'''
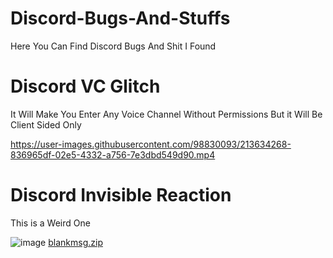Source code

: # Discord-Bugs-And-Stuffs
Here You Can Find Discord Bugs And Shit I Found

# Discord VC Glitch
It Will Make You Enter Any Voice Channel Without Permissions But it Will Be Client Sided Only

https://user-images.githubusercontent.com/98830093/213634268-836965df-02e5-4332-a756-7e3dbd549d90.mp4

# Discord Invisible Reaction
This is a Weird One

![image](https://user-images.githubusercontent.com/98830093/213634467-f1244864-e72a-4e38-98d5-913d0fab04ce.png)
[blankmsg.zip](https://github.com/pakbch/Discord-Bugs-And-Stuffs/files/10463854/blankmsg.zip)
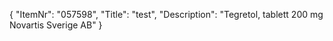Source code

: {
  "ItemNr": "057598",
  "Title": "test",
  "Description": "Tegretol, tablett 200 mg Novartis Sverige AB"
}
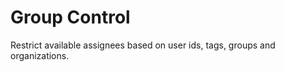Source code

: Group Control
=============

Restrict available assignees based on user ids, tags, groups and organizations.
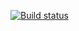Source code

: [![Build status](https://ci.appveyor.com/api/projects/status/52c2ot358h6ud9mi?svg=true)](https://ci.appveyor.com/project/IqaEnganer/selenide)

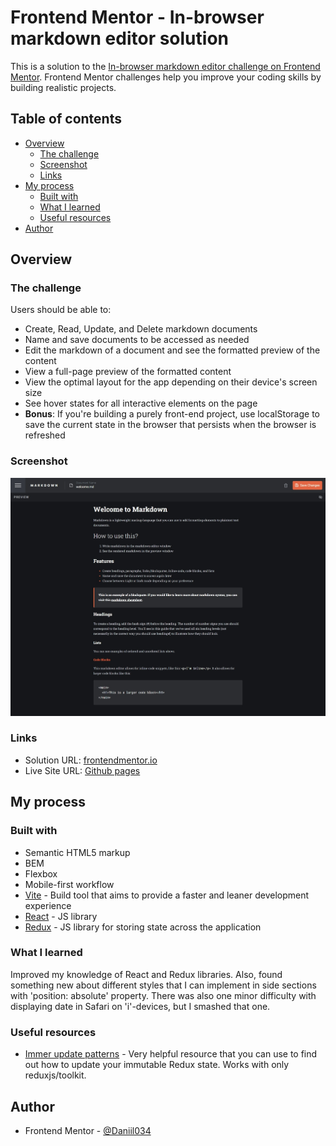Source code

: # Frontend Mentor - In-browser markdown editor solution

This is a solution to the [In-browser markdown editor challenge on Frontend Mentor](https://www.frontendmentor.io/challenges/inbrowser-markdown-editor-r16TrrQX9). Frontend Mentor challenges help you improve your coding skills by building realistic projects.

## Table of contents

- [Overview](#overview)
  - [The challenge](#the-challenge)
  - [Screenshot](#screenshot)
  - [Links](#links)
- [My process](#my-process)
  - [Built with](#built-with)
  - [What I learned](#what-i-learned)
  - [Useful resources](#useful-resources)
- [Author](#author)

## Overview

### The challenge

Users should be able to:

- Create, Read, Update, and Delete markdown documents
- Name and save documents to be accessed as needed
- Edit the markdown of a document and see the formatted preview of the content
- View a full-page preview of the formatted content
- View the optimal layout for the app depending on their device's screen size
- See hover states for all interactive elements on the page
- **Bonus**: If you're building a purely front-end project, use localStorage to save the current state in the browser that persists when the browser is refreshed

### Screenshot

![screenshot](./screenshot.jpeg?raw=true)

### Links

- Solution URL: [frontendmentor.io](https://www.frontendmentor.io/solutions/inbrowser-markdown-editor-solution-using-react-and-redux-vite-Fj49hLcUlL)
- Live Site URL: [Github pages](https://daniil034.github.io/in-browser-markdown-editor/)

## My process

### Built with

- Semantic HTML5 markup
- BEM
- Flexbox
- Mobile-first workflow
- [Vite](https://vitejs.dev/) - Build tool that aims to provide a faster and leaner development experience
- [React](https://reactjs.org/) - JS library
- [Redux](https://redux.js.org/) - JS library for storing state across the application

### What I learned

Improved my knowledge of React and Redux libraries. Also, found something new about different styles that I can implement in side sections with 'position: absolute' property. There was also one minor difficulty with displaying date in Safari on 'i'-devices, but I smashed that one.

### Useful resources

- [Immer update patterns](https://immerjs.github.io/immer/update-patterns/) - Very helpful resource that you can use to find out how to update your immutable Redux state. Works with only reduxjs/toolkit.

## Author

- Frontend Mentor - [@Daniil034](https://www.frontendmentor.io/profile/Daniil034)
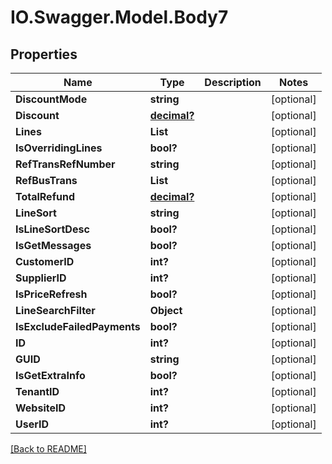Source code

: # IO.Swagger.Model.Body7
## Properties

Name | Type | Description | Notes
------------ | ------------- | ------------- | -------------
**DiscountMode** | **string** |  | [optional] 
**Discount** | [**decimal?**](BigDecimal.md) |  | [optional] 
**Lines** | **List** |  | [optional] 
**IsOverridingLines** | **bool?** |  | [optional] 
**RefTransRefNumber** | **string** |  | [optional] 
**RefBusTrans** | **List** |  | [optional] 
**TotalRefund** | [**decimal?**](BigDecimal.md) |  | [optional] 
**LineSort** | **string** |  | [optional] 
**IsLineSortDesc** | **bool?** |  | [optional] 
**IsGetMessages** | **bool?** |  | [optional] 
**CustomerID** | **int?** |  | [optional] 
**SupplierID** | **int?** |  | [optional] 
**IsPriceRefresh** | **bool?** |  | [optional] 
**LineSearchFilter** | **Object** |  | [optional] 
**IsExcludeFailedPayments** | **bool?** |  | [optional] 
**ID** | **int?** |  | [optional] 
**GUID** | **string** |  | [optional] 
**IsGetExtraInfo** | **bool?** |  | [optional] 
**TenantID** | **int?** |  | [optional] 
**WebsiteID** | **int?** |  | [optional] 
**UserID** | **int?** |  | [optional] 

 [[Back to README]](../README.md)


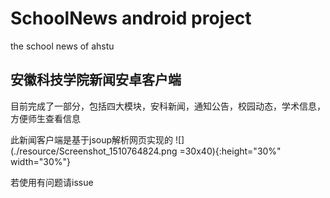 # SchoolNews android project
the school news of ahstu

安徽科技学院新闻安卓客户端
---
目前完成了一部分，包括四大模块，安科新闻，通知公告，校园动态，学术信息，方便师生查看信息

此新闻客户端是基于jsoup解析网页实现的
![](./resource/Screenshot_1510764824.png =30x40){:height="30%" width="30%"}

若使用有问题请issue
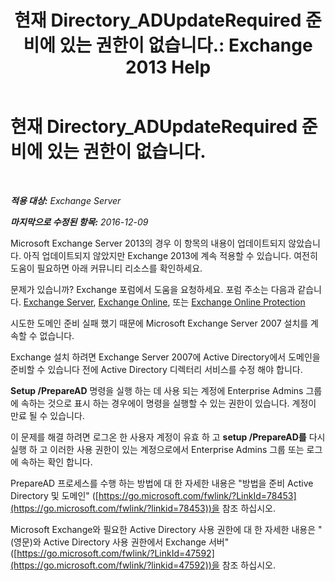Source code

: ﻿---
title: '현재 Directory_ADUpdateRequired 준비에 있는 권한이 없습니다.: Exchange 2013 Help'
TOCTitle: 현재 Directory_ADUpdateRequired 준비에 있는 권한이 없습니다.
ms:assetid: 1412d8a1-605a-4b1e-bee3-0c97f2cc9e65
ms:mtpsurl: https://technet.microsoft.com/ko-kr/library/ms.exch.setupreadiness.adupdaterequired(v=EXCHG.150)
ms:contentKeyID: 50482554
ms.date: 05/22/2018
mtps_version: v=EXCHG.150
ms.translationtype: MT
---

# 현재 Directory\_ADUpdateRequired 준비에 있는 권한이 없습니다.

 

_**적용 대상:** Exchange Server_

_**마지막으로 수정된 항목:** 2016-12-09_

Microsoft Exchange Server 2013의 경우 이 항목의 내용이 업데이트되지 않았습니다. 아직 업데이트되지 않았지만 Exchange 2013에 계속 적용할 수 있습니다. 여전히 도움이 필요하면 아래 커뮤니티 리소스를 확인하세요.

문제가 있습니까? Exchange 포럼에서 도움을 요청하세요. 포럼 주소는 다음과 같습니다. [Exchange Server](https://go.microsoft.com/fwlink/p/?linkid=60612), [Exchange Online](https://go.microsoft.com/fwlink/p/?linkid=267542), 또는 [Exchange Online Protection](https://go.microsoft.com/fwlink/p/?linkid=285351)

시도한 도메인 준비 실패 했기 때문에 Microsoft Exchange Server 2007 설치를 계속할 수 없습니다.

Exchange 설치 하려면 Exchange Server 2007에 Active Directory에서 도메인을 준비할 수 있습니다 전에 Active Directory 디렉터리 서비스를 수정 해야 합니다.

**Setup /PrepareAD** 명령을 실행 하는 데 사용 되는 계정에 Enterprise Admins 그룹에 속하는 것으로 표시 하는 경우에이 명령을 실행할 수 있는 권한이 있습니다. 계정이 만료 될 수 있습니다.

이 문제를 해결 하려면 로그온 한 사용자 계정이 유효 하 고 **setup /PrepareAD를** 다시 실행 하 고 이러한 사용 권한이 있는 계정으로에서 Enterprise Admins 그룹 또는 로그에 속하는 확인 합니다.

PrepareAD 프로세스를 수행 하는 방법에 대 한 자세한 내용은 "방법을 준비 Active Directory 및 도메인" ([https://go.microsoft.com/fwlink/?LinkId=78453](https://go.microsoft.com/fwlink/?linkid=78453))을 참조 하십시오.

Microsoft Exchange와 필요한 Active Directory 사용 권한에 대 한 자세한 내용은 "(영문)와 Active Directory 사용 권한에서 Exchange 서버" ([https://go.microsoft.com/fwlink/?LinkId=47592](https://go.microsoft.com/fwlink/?linkid=47592))을 참조 하십시오.

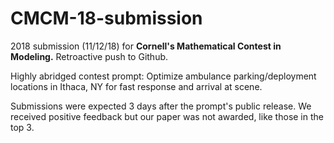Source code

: # CMCM-18-submission
2018 submission (11/12/18) for **Cornell's Mathematical Contest in Modeling.** Retroactive push to Github.

Highly abridged contest prompt: Optimize ambulance parking/deployment locations in Ithaca, NY for fast response and arrival at scene. 

Submissions were expected 3 days after the prompt's public release. We received positive feedback but our paper was not awarded, like those in the top 3.
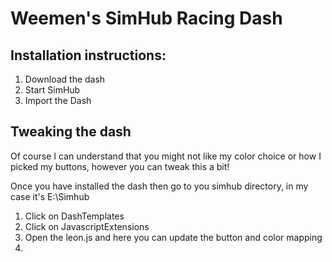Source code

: # Weemen's SimHub Racing Dash


## Installation instructions:
1. Download the dash
2. Start SimHub
3. Import the Dash 

## Tweaking the dash
Of course I can understand that you might not like my color choice or how I picked my buttons, however you can tweak this a bit!

Once you have installed the dash then go to you simhub directory, in my case it's E:\Simhub
1. Click on DashTemplates
2. Click on JavascriptExtensions
3. Open the leon.js and here you can update the button and color mapping
4. <More explaination needed here >

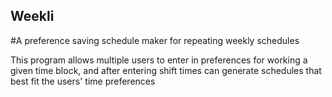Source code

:## Weekli
#A preference saving schedule maker for repeating weekly schedules

This program allows multiple users to enter in preferences for working a given time block, and after entering shift times can generate schedules that best fit the users' time preferences
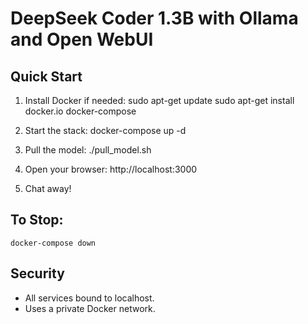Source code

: # DeepSeek Coder 1.3B with Ollama and Open WebUI

## Quick Start

1. Install Docker if needed:
    sudo apt-get update
    sudo apt-get install docker.io docker-compose

2. Start the stack:
    docker-compose up -d

3. Pull the model:
    ./pull_model.sh

4. Open your browser:
    http://localhost:3000

5. Chat away!

## To Stop:
    docker-compose down

## Security
- All services bound to localhost.
- Uses a private Docker network.
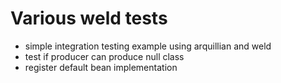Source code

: Various weld tests
==================
 * simple integration testing example using arquillian and weld
 * test if producer can produce null class 
 * register default bean implementation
'''
(PROBLEM STATEMENT):
Say how many lines of the data include the word "after". Nothing other than the number should be given.

(ANSWER TO THE PROBLEM):
2